Data for this task |
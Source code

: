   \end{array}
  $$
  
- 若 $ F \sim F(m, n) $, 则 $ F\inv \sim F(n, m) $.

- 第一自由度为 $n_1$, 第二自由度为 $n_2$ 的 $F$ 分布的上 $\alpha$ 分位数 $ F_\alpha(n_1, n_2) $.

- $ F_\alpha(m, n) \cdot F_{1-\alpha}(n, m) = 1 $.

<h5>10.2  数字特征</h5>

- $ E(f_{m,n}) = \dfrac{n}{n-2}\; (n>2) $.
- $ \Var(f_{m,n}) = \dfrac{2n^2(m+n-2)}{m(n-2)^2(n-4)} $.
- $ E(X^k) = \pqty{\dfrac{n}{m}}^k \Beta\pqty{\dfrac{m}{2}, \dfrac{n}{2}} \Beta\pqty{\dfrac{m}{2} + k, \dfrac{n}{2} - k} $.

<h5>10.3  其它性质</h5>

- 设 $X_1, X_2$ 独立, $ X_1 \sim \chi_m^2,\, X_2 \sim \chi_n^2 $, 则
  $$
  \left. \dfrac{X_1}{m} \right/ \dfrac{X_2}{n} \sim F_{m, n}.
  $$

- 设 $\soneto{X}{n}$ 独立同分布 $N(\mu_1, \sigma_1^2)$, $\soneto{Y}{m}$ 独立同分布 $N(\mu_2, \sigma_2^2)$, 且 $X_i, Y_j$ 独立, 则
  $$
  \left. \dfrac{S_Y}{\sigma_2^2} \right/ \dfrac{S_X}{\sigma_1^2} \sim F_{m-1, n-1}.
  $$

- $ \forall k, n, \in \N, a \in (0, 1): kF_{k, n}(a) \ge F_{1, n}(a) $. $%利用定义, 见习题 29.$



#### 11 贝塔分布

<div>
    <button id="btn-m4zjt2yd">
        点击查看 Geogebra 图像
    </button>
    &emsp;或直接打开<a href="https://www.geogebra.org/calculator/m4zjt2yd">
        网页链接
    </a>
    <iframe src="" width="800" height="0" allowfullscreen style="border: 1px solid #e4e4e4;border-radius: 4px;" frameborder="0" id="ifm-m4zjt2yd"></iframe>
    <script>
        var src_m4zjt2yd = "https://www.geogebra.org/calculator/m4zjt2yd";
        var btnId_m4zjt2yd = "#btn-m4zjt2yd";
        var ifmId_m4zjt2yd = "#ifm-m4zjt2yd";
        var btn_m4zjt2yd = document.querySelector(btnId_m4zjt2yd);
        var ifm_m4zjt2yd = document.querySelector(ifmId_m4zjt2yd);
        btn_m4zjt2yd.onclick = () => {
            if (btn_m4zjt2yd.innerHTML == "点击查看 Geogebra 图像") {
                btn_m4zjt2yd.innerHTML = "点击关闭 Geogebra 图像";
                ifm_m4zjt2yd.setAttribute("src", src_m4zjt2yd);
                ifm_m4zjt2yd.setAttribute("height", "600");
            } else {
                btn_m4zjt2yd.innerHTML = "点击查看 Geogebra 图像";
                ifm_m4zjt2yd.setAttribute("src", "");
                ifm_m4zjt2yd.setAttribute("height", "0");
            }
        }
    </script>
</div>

Prompt | Copy out every line from the data above in which the word "innerHTML" occurs.

Result of this exercise |
            if (btn_m4zjt2yd.innerHTML == "点击查看 Geogebra 图像") {
                btn_m4zjt2yd.innerHTML = "点击关闭 Geogebra 图像";
                btn_m4zjt2yd.innerHTML = "点击查看 Geogebra 图像";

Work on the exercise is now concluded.